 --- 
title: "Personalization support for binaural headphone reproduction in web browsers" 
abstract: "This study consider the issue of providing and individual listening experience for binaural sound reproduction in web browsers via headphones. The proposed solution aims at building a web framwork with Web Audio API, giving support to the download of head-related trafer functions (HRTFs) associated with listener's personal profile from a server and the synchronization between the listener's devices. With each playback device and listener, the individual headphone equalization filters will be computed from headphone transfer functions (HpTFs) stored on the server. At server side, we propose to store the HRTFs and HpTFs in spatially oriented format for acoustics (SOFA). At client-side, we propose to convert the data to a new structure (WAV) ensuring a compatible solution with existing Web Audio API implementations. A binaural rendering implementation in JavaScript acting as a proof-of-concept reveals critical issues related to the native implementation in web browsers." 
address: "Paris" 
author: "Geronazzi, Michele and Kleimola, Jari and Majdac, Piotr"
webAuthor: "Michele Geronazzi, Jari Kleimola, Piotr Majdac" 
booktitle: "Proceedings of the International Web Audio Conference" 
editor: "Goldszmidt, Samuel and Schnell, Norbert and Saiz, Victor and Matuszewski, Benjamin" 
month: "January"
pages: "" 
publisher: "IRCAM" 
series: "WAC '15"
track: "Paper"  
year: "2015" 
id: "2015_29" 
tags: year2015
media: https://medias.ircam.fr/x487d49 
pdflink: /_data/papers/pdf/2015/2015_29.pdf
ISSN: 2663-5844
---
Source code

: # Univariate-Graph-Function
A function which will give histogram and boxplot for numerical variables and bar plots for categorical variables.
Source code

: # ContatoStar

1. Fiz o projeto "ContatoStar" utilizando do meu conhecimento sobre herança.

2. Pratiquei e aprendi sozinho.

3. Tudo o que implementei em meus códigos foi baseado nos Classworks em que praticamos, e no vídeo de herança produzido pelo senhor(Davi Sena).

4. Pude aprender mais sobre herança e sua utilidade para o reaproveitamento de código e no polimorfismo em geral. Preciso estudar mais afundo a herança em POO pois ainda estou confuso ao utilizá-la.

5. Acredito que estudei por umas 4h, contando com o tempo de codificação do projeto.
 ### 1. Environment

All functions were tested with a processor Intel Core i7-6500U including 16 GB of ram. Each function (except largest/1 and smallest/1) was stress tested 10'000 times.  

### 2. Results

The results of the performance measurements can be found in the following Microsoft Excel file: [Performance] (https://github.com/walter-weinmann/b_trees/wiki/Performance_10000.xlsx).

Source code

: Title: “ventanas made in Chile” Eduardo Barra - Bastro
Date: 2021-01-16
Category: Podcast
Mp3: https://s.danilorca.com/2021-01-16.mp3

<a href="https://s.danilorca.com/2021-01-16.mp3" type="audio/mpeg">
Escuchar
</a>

━━━━━━

What is being asked => Write out the data a second time, exactly the same.

Written answer =>
 --- 
title: "Personalization support for binaural headphone reproduction in web browsers" 
abstract: "This study consider the issue of providing and individual listening experience for binaural sound reproduction in web browsers via headphones. The proposed solution aims at building a web framwork with Web Audio API, giving support to the download of head-related trafer functions (HRTFs) associated with listener's personal profile from a server and the synchronization between the listener's devices. With each playback device and listener, the individual headphone equalization filters will be computed from headphone transfer functions (HpTFs) stored on the server. At server side, we propose to store the HRTFs and HpTFs in spatially oriented format for acoustics (SOFA). At client-side, we propose to convert the data to a new structure (WAV) ensuring a compatible solution with existing Web Audio API implementations. A binaural rendering implementation in JavaScript acting as a proof-of-concept reveals critical issues related to the native implementation in web browsers." 
address: "Paris" 
author: "Geronazzi, Michele and Kleimola, Jari and Majdac, Piotr"
webAuthor: "Michele Geronazzi, Jari Kleimola, Piotr Majdac" 
booktitle: "Proceedings of the International Web Audio Conference" 
editor: "Goldszmidt, Samuel and Schnell, Norbert and Saiz, Victor and Matuszewski, Benjamin" 
month: "January"
pages: "" 
publisher: "IRCAM" 
series: "WAC '15"
track: "Paper"  
year: "2015" 
id: "2015_29" 
tags: year2015
media: https://medias.ircam.fr/x487d49 
pdflink: /_data/papers/pdf/2015/2015_29.pdf
ISSN: 2663-5844
---
Source code

: # Univariate-Graph-Function
A function which will give histogram and boxplot for numerical variables and bar plots for categorical variables.
Source code

: # ContatoStar

1. Fiz o projeto "ContatoStar" utilizando do meu conhecimento sobre herança.

2. Pratiquei e aprendi sozinho.

3. Tudo o que implementei em meus códigos foi baseado nos Classworks em que praticamos, e no vídeo de herança produzido pelo senhor(Davi Sena).

4. Pude aprender mais sobre herança e sua utilidade para o reaproveitamento de código e no polimorfismo em geral. Preciso estudar mais afundo a herança em POO pois ainda estou confuso ao utilizá-la.

5. Acredito que estudei por umas 4h, contando com o tempo de codificação do projeto.
 ### 1. Environment

All functions were tested with a processor Intel Core i7-6500U including 16 GB of ram. Each function (except largest/1 and smallest/1) was stress tested 10'000 times.  

### 2. Results

The results of the performance measurements can be found in the following Microsoft Excel file: [Performance] (https://github.com/walter-weinmann/b_trees/wiki/Performance_10000.xlsx).

Source code

: Title: “ventanas made in Chile” Eduardo Barra - Bastro
Date: 2021-01-16
Category: Podcast
Mp3: https://s.danilorca.com/2021-01-16.mp3

<a href="https://s.danilorca.com/2021-01-16.mp3" type="audio/mpeg">
Escuchar
</a>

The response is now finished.